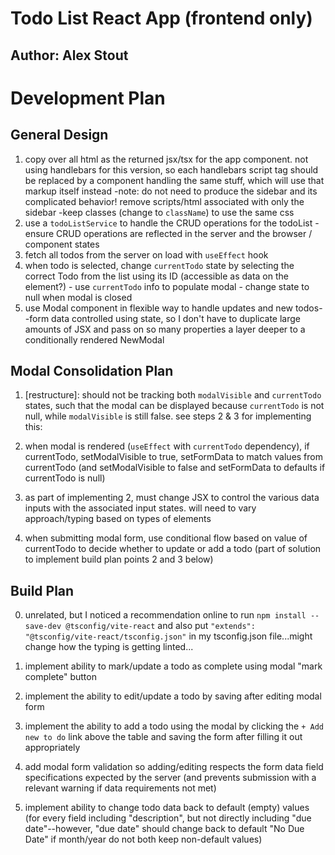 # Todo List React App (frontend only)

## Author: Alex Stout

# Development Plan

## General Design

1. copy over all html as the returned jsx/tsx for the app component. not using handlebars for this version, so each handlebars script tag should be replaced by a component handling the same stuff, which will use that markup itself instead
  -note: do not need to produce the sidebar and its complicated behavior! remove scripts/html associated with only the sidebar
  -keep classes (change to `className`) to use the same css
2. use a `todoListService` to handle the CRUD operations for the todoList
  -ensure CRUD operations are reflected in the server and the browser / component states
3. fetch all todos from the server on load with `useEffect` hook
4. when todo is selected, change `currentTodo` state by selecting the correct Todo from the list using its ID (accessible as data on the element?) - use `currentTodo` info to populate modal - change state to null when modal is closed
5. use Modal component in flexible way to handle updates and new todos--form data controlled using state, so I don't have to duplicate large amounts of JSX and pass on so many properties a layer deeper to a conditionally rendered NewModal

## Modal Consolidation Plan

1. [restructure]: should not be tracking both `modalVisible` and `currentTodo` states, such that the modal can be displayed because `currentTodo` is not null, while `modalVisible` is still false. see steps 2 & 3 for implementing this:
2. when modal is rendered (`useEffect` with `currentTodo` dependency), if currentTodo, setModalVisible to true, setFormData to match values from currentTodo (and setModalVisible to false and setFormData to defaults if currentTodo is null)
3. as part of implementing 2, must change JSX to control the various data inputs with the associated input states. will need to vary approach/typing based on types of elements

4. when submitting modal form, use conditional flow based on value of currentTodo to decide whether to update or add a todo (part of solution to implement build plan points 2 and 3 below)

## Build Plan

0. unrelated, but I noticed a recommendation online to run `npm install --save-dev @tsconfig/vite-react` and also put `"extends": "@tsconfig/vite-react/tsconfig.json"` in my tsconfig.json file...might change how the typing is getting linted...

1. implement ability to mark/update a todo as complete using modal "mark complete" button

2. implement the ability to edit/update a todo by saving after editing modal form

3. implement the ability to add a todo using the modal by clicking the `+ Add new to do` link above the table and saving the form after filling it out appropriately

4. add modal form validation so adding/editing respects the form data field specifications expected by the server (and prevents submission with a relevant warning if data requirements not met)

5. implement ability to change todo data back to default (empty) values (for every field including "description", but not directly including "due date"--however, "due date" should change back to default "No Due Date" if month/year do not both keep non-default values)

▸ **WHAT YOU SHOULD DO**
Write the number of lines in the data above that contain the word "both", and add nothing to it.

▸ **OUTPUT**
2